## What this task involves
Exact copies of the lines from the start of the records through the line with "## Data cleaning" are what the answer must hold; pictures are not part of it.

## Material for this exercise
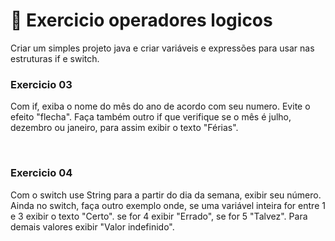 # 📖 **Exercicio operadores logicos**
Criar um simples projeto java e criar variáveis e expressões para usar nas estruturas if e switch.

### **Exercicio 03**
Com if, exiba o nome do mês do ano de acordo com seu numero. Evite o efeito "flecha". Faça também outro if que verifique se o mês é julho, dezembro ou janeiro, para assim exibir o texto "Férias".

&nbsp;

### **Exercicio 04**
Com o switch use String para a partir do dia da semana, exibir seu número. Ainda no switch, faça outro exemplo onde, se uma variável inteira for entre 1 e 3 exibir o texto "Certo". se for 4 exibir "Errado", se for 5 "Talvez". Para demais valores exibir "Valor indefinido".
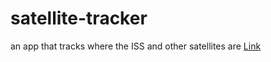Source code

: # satellite-tracker
an app that tracks where the ISS and other satellites are
[Link](https://flying-apple.netlify.app/)
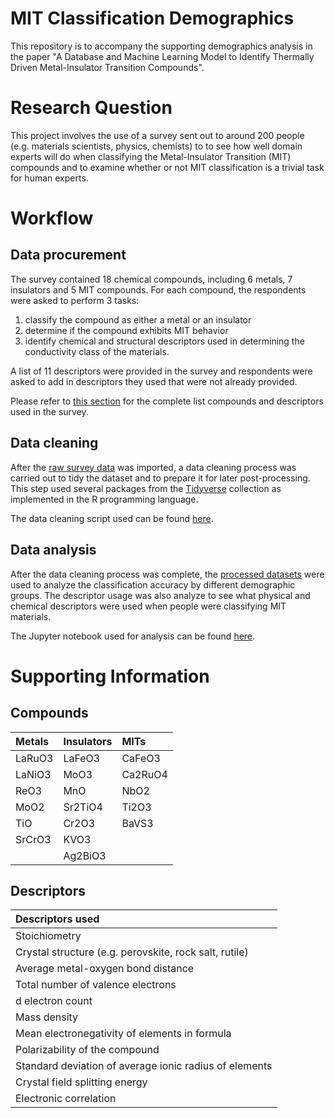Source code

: # MIT Classification Demographics
This repository is to accompany the supporting demographics analysis in the paper 
"A Database and Machine Learning Model to Identify Thermally Driven Metal-Insulator Transition Compounds".

# Research Question
This project involves the use of a survey sent out to around 200 people (e.g. materials scientists, physics, chemists) to to see how well domain experts 
will do when classifying the Metal-Insulator Transition (MIT) compounds and to examine whether or not MIT classification is a trivial task for human experts.

# Workflow
## Data procurement
The survey contained 18 chemical compounds, including 6 metals, 7 insulators and 5 MIT compounds. 
For each compound, the respondents were asked to perform 3 tasks:  

1. classify the compound as either a metal or an insulator
2. determine if the compound exhibits MIT behavior
3. identify chemical and structural descriptors used in  determining  the  conductivity  class  of  the  materials.

A list of 11 descriptors were provided in the survey and respondents were asked to add in descriptors 
they used that were not already provided.

Please refer to [this section](https://github.com/rpw199912j/mit_classification_demographics#supporting-information) for the complete list compounds and descriptors used in the survey.

## Data cleaning
After the [raw survey data](https://github.com/rpw199912j/mit_classification_demographics/tree/master/data/unprocessed/material_conductivity_survey.csv) 
was imported, a data cleaning process was carried out to tidy the dataset and to prepare it for 
later post-processing. This step used several packages from the [Tidyverse](https://www.tidyverse.org/) collection as implemented in the R programming language.

The data cleaning script used can be found [here](https://github.com/rpw199912j/mit_classification_demographics/tree/master/data_cleaning.R). 

## Data analysis
After the data cleaning process was complete, the [processed datasets](https://github.com/rpw199912j/mit_classification_demographics/tree/master/data/processed/) were used to analyze the classification accuracy 
by different demographic groups. The descriptor usage was also analyze to see what physical and chemical descriptors were used when
people were classifying MIT materials.

The Jupyter notebook used for analysis can be found [here](https://github.com/rpw199912j/mit_classification_demographics/tree/master/mit_classification_survey_analysis.ipynb). 
# Supporting Information
## Compounds
|Metals|Insulators|MITs|
|:-----|:---------|:---|
|LaRuO3|LaFeO3|CaFeO3|
|LaNiO3|MoO3|Ca2RuO4|
|ReO3|MnO|NbO2|
|MoO2|Sr2TiO4|Ti2O3|
|TiO|Cr2O3|BaVS3|
|SrCrO3|KVO3| |
| |Ag2BiO3| |'

## Descriptors
|Descriptors used|
|:---------------|
|Stoichiometry|
|Crystal structure (e.g.  perovskite, rock salt, rutile)|
|Average metal-oxygen bond distance|
|Total number of valence electrons|
|d electron count|
|Mass density|
|Mean electronegativity of elements in formula|
|Polarizability of the compound|
|Standard deviation of average ionic radius of elements|
|Crystal field splitting energy|
|Electronic correlation|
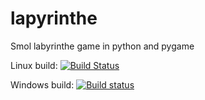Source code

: # lapyrinthe
Smol labyrinthe game in python and pygame

Linux build: [![Build Status](	https://img.shields.io/travis/ashmonger/lapyrinthe.svg?branch=master)](https://img.shields.io/travis/ashmonger/lapyrinthe)

Windows build: [![Build status](https://ci.appveyor.com/api/projects/status/45yttjjowwxfgx0r?svg=true)](https://ci.appveyor.com/project/ashmonger/lapyrinthe)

## Solution to this problem
 # 📖 **Exercicio operadores logicos**
Criar um simples projeto java e criar variáveis e expressões para usar nas estruturas if e switch.

### **Exercicio 03**
Com if, exiba o nome do mês do ano de acordo com seu numero. Evite o efeito "flecha". Faça também outro if que verifique se o mês é julho, dezembro ou janeiro, para assim exibir o texto "Férias".

&nbsp;

### **Exercicio 04**
Com o switch use String para a partir do dia da semana, exibir seu número. Ainda no switch, faça outro exemplo onde, se uma variável inteira for entre 1 e 3 exibir o texto "Certo". se for 4 exibir "Errado", se for 5 "Talvez". Para demais valores exibir "Valor indefinido".
Source code

: # satellite-tracker
an app that tracks where the ISS and other satellites are
[Link](https://flying-apple.netlify.app/)
Source code

: # MIT Classification Demographics
This repository is to accompany the supporting demographics analysis in the paper 
"A Database and Machine Learning Model to Identify Thermally Driven Metal-Insulator Transition Compounds".

# Research Question
This project involves the use of a survey sent out to around 200 people (e.g. materials scientists, physics, chemists) to to see how well domain experts 
will do when classifying the Metal-Insulator Transition (MIT) compounds and to examine whether or not MIT classification is a trivial task for human experts.

# Workflow
## Data procurement
The survey contained 18 chemical compounds, including 6 metals, 7 insulators and 5 MIT compounds. 
For each compound, the respondents were asked to perform 3 tasks:  

1. classify the compound as either a metal or an insulator
2. determine if the compound exhibits MIT behavior
3. identify chemical and structural descriptors used in  determining  the  conductivity  class  of  the  materials.

A list of 11 descriptors were provided in the survey and respondents were asked to add in descriptors 
they used that were not already provided.

Please refer to [this section](https://github.com/rpw199912j/mit_classification_demographics#supporting-information) for the complete list compounds and descriptors used in the survey.

## Data cleaning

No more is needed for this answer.